[Saved data entries]
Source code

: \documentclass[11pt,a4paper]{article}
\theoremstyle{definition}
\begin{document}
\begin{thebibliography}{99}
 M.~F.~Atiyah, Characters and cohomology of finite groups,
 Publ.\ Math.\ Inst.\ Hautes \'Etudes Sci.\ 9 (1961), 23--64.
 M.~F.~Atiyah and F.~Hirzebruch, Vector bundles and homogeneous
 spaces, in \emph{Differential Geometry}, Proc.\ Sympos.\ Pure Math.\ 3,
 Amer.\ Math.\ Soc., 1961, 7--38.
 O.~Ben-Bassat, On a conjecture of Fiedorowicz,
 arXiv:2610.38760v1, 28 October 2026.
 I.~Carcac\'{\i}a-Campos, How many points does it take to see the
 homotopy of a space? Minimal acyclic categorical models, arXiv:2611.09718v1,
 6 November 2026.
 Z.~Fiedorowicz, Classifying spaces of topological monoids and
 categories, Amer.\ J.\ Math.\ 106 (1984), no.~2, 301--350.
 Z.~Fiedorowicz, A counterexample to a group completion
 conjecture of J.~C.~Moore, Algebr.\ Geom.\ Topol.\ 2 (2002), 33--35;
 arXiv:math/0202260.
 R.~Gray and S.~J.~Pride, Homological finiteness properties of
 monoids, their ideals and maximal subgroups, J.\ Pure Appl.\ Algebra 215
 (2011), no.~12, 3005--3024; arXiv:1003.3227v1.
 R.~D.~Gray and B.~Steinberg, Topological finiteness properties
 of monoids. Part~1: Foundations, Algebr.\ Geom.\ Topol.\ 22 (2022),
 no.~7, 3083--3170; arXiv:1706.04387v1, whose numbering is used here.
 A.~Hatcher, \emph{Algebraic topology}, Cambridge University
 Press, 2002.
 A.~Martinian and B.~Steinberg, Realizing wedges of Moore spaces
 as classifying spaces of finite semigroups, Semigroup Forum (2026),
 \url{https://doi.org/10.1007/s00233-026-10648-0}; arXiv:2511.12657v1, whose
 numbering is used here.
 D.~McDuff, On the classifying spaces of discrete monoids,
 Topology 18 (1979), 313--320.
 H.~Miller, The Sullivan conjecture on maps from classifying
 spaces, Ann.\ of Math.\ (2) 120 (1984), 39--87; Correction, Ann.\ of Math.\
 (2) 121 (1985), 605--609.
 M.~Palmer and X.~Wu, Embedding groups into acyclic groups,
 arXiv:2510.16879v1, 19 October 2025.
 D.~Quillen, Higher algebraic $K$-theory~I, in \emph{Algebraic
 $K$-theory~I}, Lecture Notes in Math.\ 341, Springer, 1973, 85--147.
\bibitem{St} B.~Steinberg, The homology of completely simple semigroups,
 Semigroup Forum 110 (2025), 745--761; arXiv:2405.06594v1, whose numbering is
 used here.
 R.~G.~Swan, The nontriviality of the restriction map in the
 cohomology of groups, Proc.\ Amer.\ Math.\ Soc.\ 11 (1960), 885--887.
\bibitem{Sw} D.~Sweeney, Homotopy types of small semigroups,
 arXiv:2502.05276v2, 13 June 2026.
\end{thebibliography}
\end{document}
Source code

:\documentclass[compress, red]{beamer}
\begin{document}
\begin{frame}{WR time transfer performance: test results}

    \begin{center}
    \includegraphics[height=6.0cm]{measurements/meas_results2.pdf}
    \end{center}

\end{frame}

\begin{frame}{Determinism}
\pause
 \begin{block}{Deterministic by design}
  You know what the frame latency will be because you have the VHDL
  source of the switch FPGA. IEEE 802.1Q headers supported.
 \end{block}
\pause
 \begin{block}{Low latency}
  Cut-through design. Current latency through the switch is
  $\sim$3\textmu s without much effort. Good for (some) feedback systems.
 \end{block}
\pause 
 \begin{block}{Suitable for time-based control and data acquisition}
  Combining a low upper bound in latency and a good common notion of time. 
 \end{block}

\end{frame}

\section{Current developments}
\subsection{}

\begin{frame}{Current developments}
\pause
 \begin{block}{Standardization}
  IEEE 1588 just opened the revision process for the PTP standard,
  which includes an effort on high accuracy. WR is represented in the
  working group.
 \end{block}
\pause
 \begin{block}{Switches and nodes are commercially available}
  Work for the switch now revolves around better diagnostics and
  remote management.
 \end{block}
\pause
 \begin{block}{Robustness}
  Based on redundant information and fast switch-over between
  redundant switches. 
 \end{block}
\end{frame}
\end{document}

### ABOUT THIS TASK
Reproduce every entry above exactly as it was written.

### RESULT
Source code

: \documentclass[11pt,a4paper]{article}
\theoremstyle{definition}
\begin{document}
\begin{thebibliography}{99}
 M.~F.~Atiyah, Characters and cohomology of finite groups,
 Publ.\ Math.\ Inst.\ Hautes \'Etudes Sci.\ 9 (1961), 23--64.
 M.~F.~Atiyah and F.~Hirzebruch, Vector bundles and homogeneous
 spaces, in \emph{Differential Geometry}, Proc.\ Sympos.\ Pure Math.\ 3,
 Amer.\ Math.\ Soc., 1961, 7--38.
 O.~Ben-Bassat, On a conjecture of Fiedorowicz,
 arXiv:2610.38760v1, 28 October 2026.
 I.~Carcac\'{\i}a-Campos, How many points does it take to see the
 homotopy of a space? Minimal acyclic categorical models, arXiv:2611.09718v1,
 6 November 2026.
 Z.~Fiedorowicz, Classifying spaces of topological monoids and
 categories, Amer.\ J.\ Math.\ 106 (1984), no.~2, 301--350.
 Z.~Fiedorowicz, A counterexample to a group completion
 conjecture of J.~C.~Moore, Algebr.\ Geom.\ Topol.\ 2 (2002), 33--35;
 arXiv:math/0202260.
 R.~Gray and S.~J.~Pride, Homological finiteness properties of
 monoids, their ideals and maximal subgroups, J.\ Pure Appl.\ Algebra 215
 (2011), no.~12, 3005--3024; arXiv:1003.3227v1.
 R.~D.~Gray and B.~Steinberg, Topological finiteness properties
 of monoids. Part~1: Foundations, Algebr.\ Geom.\ Topol.\ 22 (2022),
 no.~7, 3083--3170; arXiv:1706.04387v1, whose numbering is used here.
 A.~Hatcher, \emph{Algebraic topology}, Cambridge University
 Press, 2002.
 A.~Martinian and B.~Steinberg, Realizing wedges of Moore spaces
 as classifying spaces of finite semigroups, Semigroup Forum (2026),
 \url{https://doi.org/10.1007/s00233-026-10648-0}; arXiv:2511.12657v1, whose
 numbering is used here.
 D.~McDuff, On the classifying spaces of discrete monoids,
 Topology 18 (1979), 313--320.
 H.~Miller, The Sullivan conjecture on maps from classifying
 spaces, Ann.\ of Math.\ (2) 120 (1984), 39--87; Correction, Ann.\ of Math.\
 (2) 121 (1985), 605--609.
 M.~Palmer and X.~Wu, Embedding groups into acyclic groups,
 arXiv:2510.16879v1, 19 October 2025.
 D.~Quillen, Higher algebraic $K$-theory~I, in \emph{Algebraic
 $K$-theory~I}, Lecture Notes in Math.\ 341, Springer, 1973, 85--147.
\bibitem{St} B.~Steinberg, The homology of completely simple semigroups,
 Semigroup Forum 110 (2025), 745--761; arXiv:2405.06594v1, whose numbering is
 used here.
 R.~G.~Swan, The nontriviality of the restriction map in the
 cohomology of groups, Proc.\ Amer.\ Math.\ Soc.\ 11 (1960), 885--887.
\bibitem{Sw} D.~Sweeney, Homotopy types of small semigroups,
 arXiv:2502.05276v2, 13 June 2026.
\end{thebibliography}
\end{document}
Source code

:\documentclass[compress, red]{beamer}
\begin{document}
\begin{frame}{WR time transfer performance: test results}

    \begin{center}
    \includegraphics[height=6.0cm]{measurements/meas_results2.pdf}
    \end{center}

\end{frame}

\begin{frame}{Determinism}
\pause
 \begin{block}{Deterministic by design}
  You know what the frame latency will be because you have the VHDL
  source of the switch FPGA. IEEE 802.1Q headers supported.
 \end{block}
\pause
 \begin{block}{Low latency}
  Cut-through design. Current latency through the switch is
  $\sim$3\textmu s without much effort. Good for (some) feedback systems.
 \end{block}
\pause 
 \begin{block}{Suitable for time-based control and data acquisition}
  Combining a low upper bound in latency and a good common notion of time. 
 \end{block}

\end{frame}

\section{Current developments}
\subsection{}

\begin{frame}{Current developments}
\pause
 \begin{block}{Standardization}
  IEEE 1588 just opened the revision process for the PTP standard,
  which includes an effort on high accuracy. WR is represented in the
  working group.
 \end{block}
\pause
 \begin{block}{Switches and nodes are commercially available}
  Work for the switch now revolves around better diagnostics and
  remote management.
 \end{block}
\pause
 \begin{block}{Robustness}
  Based on redundant information and fast switch-over between
  redundant switches. 
 \end{block}
\end{frame}
\end{document}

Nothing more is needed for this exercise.